Let’s face it: There are lots of problems out there for which the human brain simply is not optimized. As a species, we are remarkable for the breadth of the different skills we can master. Learning language, walking on uneven terrain, detecting emotion—these are basic tasks for most people (but surprisingly hard for a machine). But ask us to juggle a working list of more than seven items in our minds, and our performance decreases dramatically. This is why AT&T Bell Labs chose seven-digits as the length of a phone number. This is also why people use Google Calendar rather than try to remember numerous appointments in their head.

With AI on the other hand, computers can juggle—and make sense of—astounding amounts of data. We’ve seen how AI can do fun things like play a game (DeepBlue, AlphaGo). Now, imagine applying AI to business problems like diagnosing disease, reducing traffic or train accidents, or maximizing investment yields. In my work with the Google Cloud Office of the CTO, I talk to lots of enterprises in banking, high tech, and retail. Everyone has a problem—a finite resource—that they would like to optimize for or gain insight into. Perhaps it’s reams of unstructured data from which they’d like to extract customer sentiment, or satellite imagery that they’d like to use to estimate global oil supplies. Those insights that you uncover with AI are all insights that you can use to gain business advantage—and now, with Cloud TPUs, you have the compute power you need to train your AI workloads quickly and cost-effectively.

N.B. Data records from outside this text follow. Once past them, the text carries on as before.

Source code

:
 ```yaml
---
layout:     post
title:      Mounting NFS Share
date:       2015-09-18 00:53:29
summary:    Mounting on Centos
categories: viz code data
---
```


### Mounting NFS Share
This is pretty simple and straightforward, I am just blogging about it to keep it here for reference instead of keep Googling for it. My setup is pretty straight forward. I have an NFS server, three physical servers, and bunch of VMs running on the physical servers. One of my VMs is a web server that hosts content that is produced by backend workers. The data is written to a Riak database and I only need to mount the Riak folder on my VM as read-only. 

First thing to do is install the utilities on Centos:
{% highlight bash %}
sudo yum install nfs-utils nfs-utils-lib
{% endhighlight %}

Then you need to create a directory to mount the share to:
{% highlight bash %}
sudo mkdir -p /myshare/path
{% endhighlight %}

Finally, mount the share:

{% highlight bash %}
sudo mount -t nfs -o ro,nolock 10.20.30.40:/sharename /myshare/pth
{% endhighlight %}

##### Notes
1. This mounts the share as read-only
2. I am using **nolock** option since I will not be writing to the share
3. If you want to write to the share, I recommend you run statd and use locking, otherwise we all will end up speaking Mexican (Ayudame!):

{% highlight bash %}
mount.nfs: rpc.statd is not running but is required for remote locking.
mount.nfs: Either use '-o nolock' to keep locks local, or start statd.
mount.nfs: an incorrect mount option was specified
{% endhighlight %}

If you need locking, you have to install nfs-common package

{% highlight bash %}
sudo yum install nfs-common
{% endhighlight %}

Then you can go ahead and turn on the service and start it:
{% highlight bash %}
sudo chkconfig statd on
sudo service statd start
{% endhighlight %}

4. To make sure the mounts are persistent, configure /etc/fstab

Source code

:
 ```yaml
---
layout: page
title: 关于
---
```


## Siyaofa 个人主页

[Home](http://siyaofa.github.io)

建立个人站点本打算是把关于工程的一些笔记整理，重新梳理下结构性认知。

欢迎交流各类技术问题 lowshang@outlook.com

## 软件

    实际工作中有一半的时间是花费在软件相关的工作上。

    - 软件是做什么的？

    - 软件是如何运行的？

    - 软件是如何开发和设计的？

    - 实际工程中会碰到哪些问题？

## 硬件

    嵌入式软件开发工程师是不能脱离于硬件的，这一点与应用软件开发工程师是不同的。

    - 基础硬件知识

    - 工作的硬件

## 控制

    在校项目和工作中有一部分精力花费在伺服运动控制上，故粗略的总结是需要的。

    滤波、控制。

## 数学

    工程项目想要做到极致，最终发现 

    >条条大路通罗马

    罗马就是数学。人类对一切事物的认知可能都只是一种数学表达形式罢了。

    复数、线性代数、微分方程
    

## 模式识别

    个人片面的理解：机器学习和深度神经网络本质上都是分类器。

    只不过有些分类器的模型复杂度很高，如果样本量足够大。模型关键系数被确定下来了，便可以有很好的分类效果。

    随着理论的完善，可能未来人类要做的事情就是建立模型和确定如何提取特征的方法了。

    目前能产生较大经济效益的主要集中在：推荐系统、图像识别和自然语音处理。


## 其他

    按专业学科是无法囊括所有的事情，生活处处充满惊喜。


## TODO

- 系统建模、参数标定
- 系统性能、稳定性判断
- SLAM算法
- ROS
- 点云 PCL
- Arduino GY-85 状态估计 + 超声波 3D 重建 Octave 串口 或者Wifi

Imagine for a moment what it would be like to combine the best qualities of humans with the leading strengths of computers. What’s possible? Can we cure disease, prevent war, lower traffic congestion, and live happier, healthier lives? I believe those may all be possible when we equip creative and motivated humans with tools and capabilities that push our current limitations. We are at the point now when we’ve blown past those limits. It’s real now.

Of course, it’s important to consider the moral and ethical dimensions of any new technology. Here at Google, we’ve codified these considerations into seven core AI principles against which we weigh any potential new AI application. It’s still relatively early days for AI, but we believe that these principles are a good place to start when thinking about using AI technology. Beyond that, how you choose to apply AI is up to you, limited only by the one thing that computers can’t recreate—your creativity. Computers may be good at making sense of lots of data, but it’s us who assemble and synthesize ideas into new and interesting combinations.  

Like my mother said, that’s one thing that will probably never change.